Screening: The inspectors determined the performance deficiency was more than minor, because it was associated with the Human Performance attribute of the Initiating Events cornerstone and adversely affected the cornerstone objective to limit the likelihood of events that upset plant stability and challenge critical safety functions during shutdown, as well as power operations. Specifically, the inspectors determined that not adequately monitoring and analyzing SRV performance during conditions of elevated TPT and leakage affected PSEGs ability to limit likelihood of an events such as spurious SRV opening; and PSEGs ability to limit the likelihood of challenging critical safety functions such as suppression pool cooling and SRV pressure relief at the Technical Specification setpoint.

Significance: The inspectors assessed the significance of the finding using Appendix A, The Significance Determination Process (SDP) for Findings At-Power.

Cross-Cutting Aspect: P.5 - Operating Experience: The organization systematically and effectively collects, evaluates, and implements relevant internal and external operating experience in a timely manner. P.5 - OE: The organization systematically and effectively collects, evaluates, and implements relevant internal and external OE in a timely manner.

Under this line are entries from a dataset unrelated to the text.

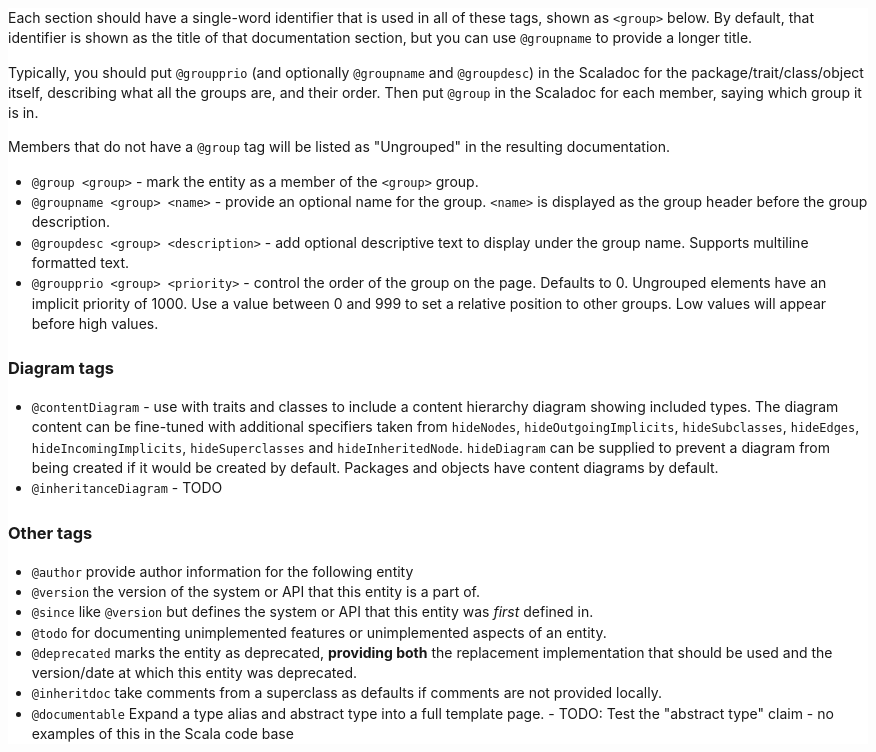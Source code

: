 Each section should have a single-word identifier that is used in all of
these tags, shown as `<group>` below. By default, that identifier is
shown as the title of that documentation section, but you can use
`@groupname` to provide a longer title.

Typically, you should put `@groupprio` (and optionally `@groupname` and
`@groupdesc`) in the Scaladoc for the package/trait/class/object itself,
describing what all the groups are, and their order. Then put `@group`
in the Scaladoc for each member, saying which group it is in.

Members that do not have a `@group` tag will be listed as "Ungrouped" in
the resulting documentation.

- `@group <group>` - mark the entity as a member of the `<group>` group.
- `@groupname <group> <name>` - provide an optional name for the group. `<name>` is displayed as the group header
  before the group description.
- `@groupdesc <group> <description>` - add optional descriptive text to display under the group name. Supports multiline
  formatted text.
- `@groupprio <group> <priority>` - control the order of the group on the page. Defaults to 0. Ungrouped elements have
  an implicit priority of 1000. Use a value between 0 and 999 to set a relative position to other groups. Low values
  will appear before high values.


### Diagram tags
- `@contentDiagram` - use with traits and classes to include a content hierarchy diagram showing included types.
   The diagram content can be fine-tuned with additional specifiers taken from `hideNodes`, `hideOutgoingImplicits`,
   `hideSubclasses`, `hideEdges`, `hideIncomingImplicits`, `hideSuperclasses` and `hideInheritedNode`.
   `hideDiagram` can be supplied to prevent a diagram from being created if it would be created by default. Packages
   and objects have content diagrams by default.
- `@inheritanceDiagram` - TODO

### Other tags
- `@author` provide author information for the following entity
- `@version` the version of the system or API that this entity is a part of.
- `@since` like `@version` but defines the system or API that this entity was
  *first* defined in.
- `@todo` for documenting unimplemented features or unimplemented aspects of
  an entity.
- `@deprecated` marks the entity as deprecated, **providing both** the
  replacement implementation that should be used and the version/date at which
  this entity was deprecated.
- `@inheritdoc` take comments from a superclass as defaults if comments are not
  provided locally.
- `@documentable` Expand a type alias and abstract type into a full template page. - TODO: Test the "abstract type" claim - no examples of this in the Scala code base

This finding, in accordance with IMC 0310, has a cross-cutting aspect in the Problem Identification and Resolution area associated with Operating Experience, in that PSEG did not systematically and effectively collect, evaluate, and implement relevant internal operating experience in a timely manner. Specifically, PSEGs main steam performance monitoring plan did not implement relevant internal operating experience to effectively monitor and analyze critical leakage degradation prior to operation with elevated H SRV TPT in 2018 and 2019. For example, and PSEG identified in 2005 and 2014 that SRV TPT and leak rate calculations were not accurate, and used an ACM to calculate leak rates in 2014, but did not incorporate these learnings into the system monitoring plan. (P.5)

Enforcement: Inspectors did not identify a violation of regulatory requirements associated with this finding.

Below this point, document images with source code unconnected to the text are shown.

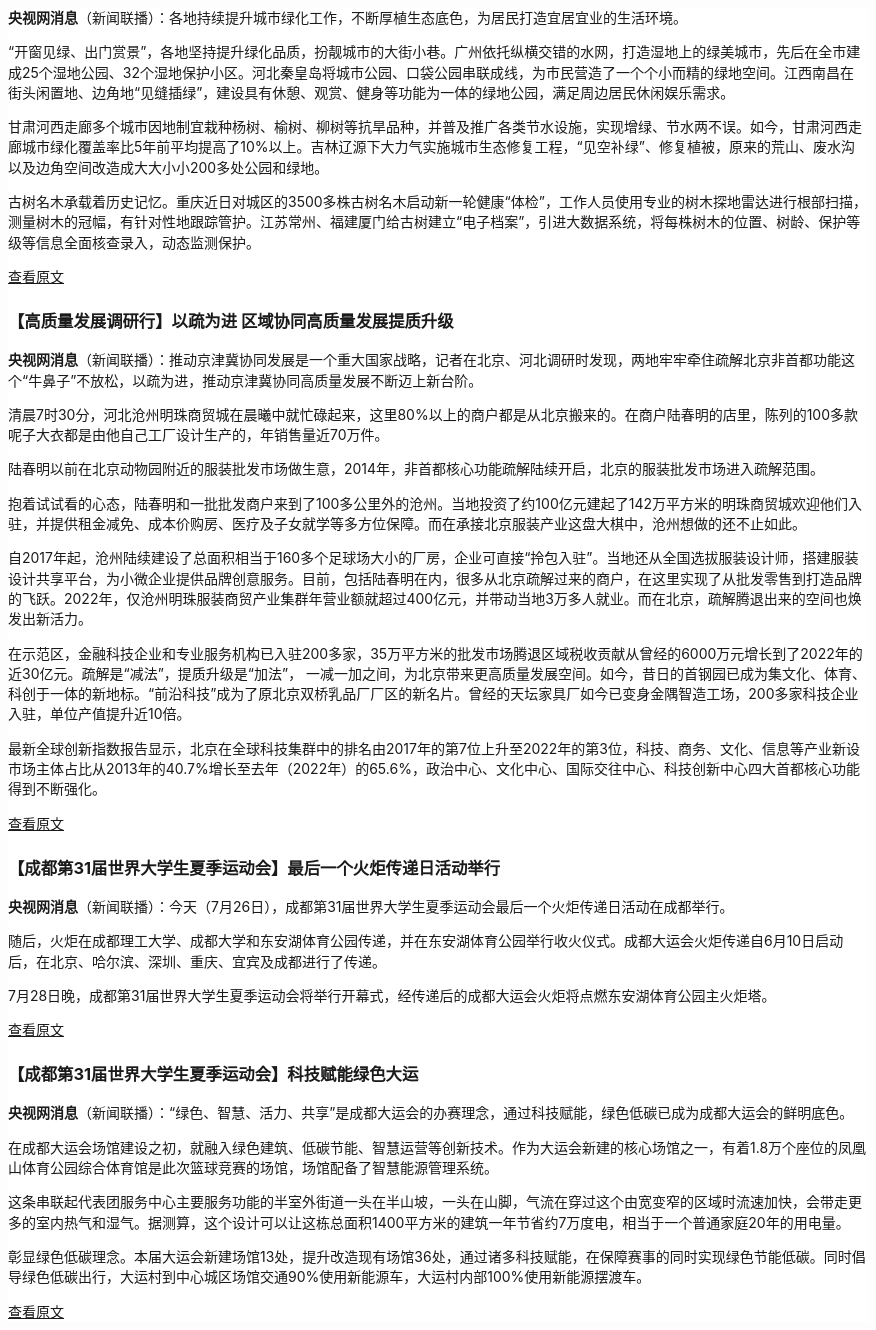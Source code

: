 **央视网消息**（新闻联播）：各地持续提升城市绿化工作，不断厚植生态底色，为居民打造宜居宜业的生活环境。

“开窗见绿、出门赏景”，各地坚持提升绿化品质，扮靓城市的大街小巷。广州依托纵横交错的水网，打造湿地上的绿美城市，先后在全市建成25个湿地公园、32个湿地保护小区。河北秦皇岛将城市公园、口袋公园串联成线，为市民营造了一个个小而精的绿地空间。江西南昌在街头闲置地、边角地“见缝插绿”，建设具有休憩、观赏、健身等功能为一体的绿地公园，满足周边居民休闲娱乐需求。

甘肃河西走廊多个城市因地制宜栽种杨树、榆树、柳树等抗旱品种，并普及推广各类节水设施，实现增绿、节水两不误。如今，甘肃河西走廊城市绿化覆盖率比5年前平均提高了10%以上。吉林辽源下大力气实施城市生态修复工程，“见空补绿”、修复植被，原来的荒山、废水沟以及边角空间改造成大大小小200多处公园和绿地。

古树名木承载着历史记忆。重庆近日对城区的3500多株古树名木启动新一轮健康“体检”，工作人员使用专业的树木探地雷达进行根部扫描，测量树木的冠幅，有针对性地跟踪管护。江苏常州、福建厦门给古树建立“电子档案”，引进大数据系统，将每株树木的位置、树龄、保护等级等信息全面核查录入，动态监测保护。

[查看原文](https://tv.cctv.com/2023/07/26/VIDEYIyhRZfwZww3D2xujEat230726.shtml)

### 【高质量发展调研行】以疏为进 区域协同高质量发展提质升级

**央视网消息**（新闻联播）：推动京津冀协同发展是一个重大国家战略，记者在北京、河北调研时发现，两地牢牢牵住疏解北京非首都功能这个“牛鼻子”不放松，以疏为进，推动京津冀协同高质量发展不断迈上新台阶。

清晨7时30分，河北沧州明珠商贸城在晨曦中就忙碌起来，这里80%以上的商户都是从北京搬来的。在商户陆春明的店里，陈列的100多款呢子大衣都是由他自己工厂设计生产的，年销售量近70万件。

陆春明以前在北京动物园附近的服装批发市场做生意，2014年，非首都核心功能疏解陆续开启，北京的服装批发市场进入疏解范围。

抱着试试看的心态，陆春明和一批批发商户来到了100多公里外的沧州。当地投资了约100亿元建起了142万平方米的明珠商贸城欢迎他们入驻，并提供租金减免、成本价购房、医疗及子女就学等多方位保障。而在承接北京服装产业这盘大棋中，沧州想做的还不止如此。

自2017年起，沧州陆续建设了总面积相当于160多个足球场大小的厂房，企业可直接“拎包入驻”。当地还从全国选拔服装设计师，搭建服装设计共享平台，为小微企业提供品牌创意服务。目前，包括陆春明在内，很多从北京疏解过来的商户，在这里实现了从批发零售到打造品牌的飞跃。2022年，仅沧州明珠服装商贸产业集群年营业额就超过400亿元，并带动当地3万多人就业。而在北京，疏解腾退出来的空间也焕发出新活力。

在示范区，金融科技企业和专业服务机构已入驻200多家，35万平方米的批发市场腾退区域税收贡献从曾经的6000万元增长到了2022年的近30亿元。疏解是“减法”，提质升级是“加法”， 一减一加之间，为北京带来更高质量发展空间。如今，昔日的首钢园已成为集文化、体育、科创于一体的新地标。“前沿科技”成为了原北京双桥乳品厂厂区的新名片。曾经的天坛家具厂如今已变身金隅智造工场，200多家科技企业入驻，单位产值提升近10倍。

最新全球创新指数报告显示，北京在全球科技集群中的排名由2017年的第7位上升至2022年的第3位，科技、商务、文化、信息等产业新设市场主体占比从2013年的40.7%增长至去年（2022年）的65.6%，政治中心、文化中心、国际交往中心、科技创新中心四大首都核心功能得到不断强化。

[查看原文](https://tv.cctv.com/2023/07/26/VIDEm21MQS31gh1vPQyOUQxh230726.shtml)

### 【成都第31届世界大学生夏季运动会】最后一个火炬传递日活动举行

**央视网消息**（新闻联播）：今天（7月26日），成都第31届世界大学生夏季运动会最后一个火炬传递日活动在成都举行。

随后，火炬在成都理工大学、成都大学和东安湖体育公园传递，并在东安湖体育公园举行收火仪式。成都大运会火炬传递自6月10日启动后，在北京、哈尔滨、深圳、重庆、宜宾及成都进行了传递。

7月28日晚，成都第31届世界大学生夏季运动会将举行开幕式，经传递后的成都大运会火炬将点燃东安湖体育公园主火炬塔。

[查看原文](https://tv.cctv.com/2023/07/26/VIDEWZrTBRvDKIt0VOVS8Zr6230726.shtml)

### 【成都第31届世界大学生夏季运动会】科技赋能绿色大运

**央视网消息**（新闻联播）：“绿色、智慧、活力、共享”是成都大运会的办赛理念，通过科技赋能，绿色低碳已成为成都大运会的鲜明底色。

在成都大运会场馆建设之初，就融入绿色建筑、低碳节能、智慧运营等创新技术。作为大运会新建的核心场馆之一，有着1.8万个座位的凤凰山体育公园综合体育馆是此次篮球竞赛的场馆，场馆配备了智慧能源管理系统。

这条串联起代表团服务中心主要服务功能的半室外街道一头在半山坡，一头在山脚，气流在穿过这个由宽变窄的区域时流速加快，会带走更多的室内热气和湿气。据测算，这个设计可以让这栋总面积1400平方米的建筑一年节省约7万度电，相当于一个普通家庭20年的用电量。

彰显绿色低碳理念。本届大运会新建场馆13处，提升改造现有场馆36处，通过诸多科技赋能，在保障赛事的同时实现绿色节能低碳。同时倡导绿色低碳出行，大运村到中心城区场馆交通90%使用新能源车，大运村内部100%使用新能源摆渡车。

[查看原文](https://tv.cctv.com/2023/07/26/VIDEJ3aFgfRQRj8sOOKAINE0230726.shtml)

Observation: Missed opportunities associated with the H safety relief valve 71152 (SRV) and its discharge line vacuum breaker (VB)

The inspectors identified the following missed opportunities associated with the H safety relief valve (SRV) and its discharge line vacuum breaker (VB):

H SRV monitoring and CAP evaluation missed opportunities:

o PSEG did not download and graph SRV TPT data from operating Cycle 21 (November 2016 through April 2018), which was needed to properly trend the recorder data during periods of elevated 'H' SRV tailpipe temperature (20819899).

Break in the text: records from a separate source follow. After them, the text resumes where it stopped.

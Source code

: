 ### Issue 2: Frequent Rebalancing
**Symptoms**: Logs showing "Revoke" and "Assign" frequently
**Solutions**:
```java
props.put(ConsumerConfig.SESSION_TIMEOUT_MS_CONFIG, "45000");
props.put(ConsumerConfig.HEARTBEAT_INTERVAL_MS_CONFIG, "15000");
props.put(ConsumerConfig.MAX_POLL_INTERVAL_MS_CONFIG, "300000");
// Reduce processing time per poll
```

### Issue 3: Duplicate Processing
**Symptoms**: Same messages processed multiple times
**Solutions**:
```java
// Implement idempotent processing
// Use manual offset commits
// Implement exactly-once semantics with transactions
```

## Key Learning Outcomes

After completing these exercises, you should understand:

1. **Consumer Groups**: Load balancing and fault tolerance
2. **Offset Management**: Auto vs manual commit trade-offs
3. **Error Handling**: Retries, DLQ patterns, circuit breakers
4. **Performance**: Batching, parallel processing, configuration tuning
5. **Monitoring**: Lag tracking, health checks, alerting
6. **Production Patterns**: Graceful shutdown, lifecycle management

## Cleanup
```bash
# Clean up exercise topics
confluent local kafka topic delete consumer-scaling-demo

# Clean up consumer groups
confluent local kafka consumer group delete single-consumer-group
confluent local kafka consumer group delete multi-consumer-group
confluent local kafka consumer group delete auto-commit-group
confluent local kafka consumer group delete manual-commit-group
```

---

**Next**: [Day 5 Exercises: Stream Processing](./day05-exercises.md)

o 2019 RCE 70206428, and 2014 Equipment Apparent Cause Evaluation (EQACE) 70168360, stated that 2014 was the first occurrence of H SRV main seat leakage, but missed an opportunity to include H SRV leakage evaluated in 2011 RCE 70119769.

o 2019 RCE 70206428 confirmed a previous NRC observation that 2014 EQACE 70168360 cause determination, performed in response to H SRV leakage, was not supported with adequate technical rigor (20803213).

H SRV vacuum breaker missed evaluation opportunities:

o PSEG did not consider the H SRV vacuum breaker as a potential source of elevated drywell leakage during periods of H SRV leakage and condensate-induced water hammer in operating cycle 22, after the vacuum breaker was found by to be failed open during preventive maintenance in the spring of 2018 refueling and maintenance outage (20818407 and 20821310).

o PSEG did not update the H SRV failed-open vacuum breaker CAP evaluation in a timely manner once results from the failure analysis were obtained (20823472).

The inspectors did not identify that any of the above observations would be considered more than minor performance issues.

EXIT MEETINGS AND DEBRIEFS The inspectors verified no proprietary information was retained or documented in this report.

On October 9, 2019, the inspectors presented the integrated inspection results to Mr. Steve Poorman, Plant Manager and other members of the licensee staff.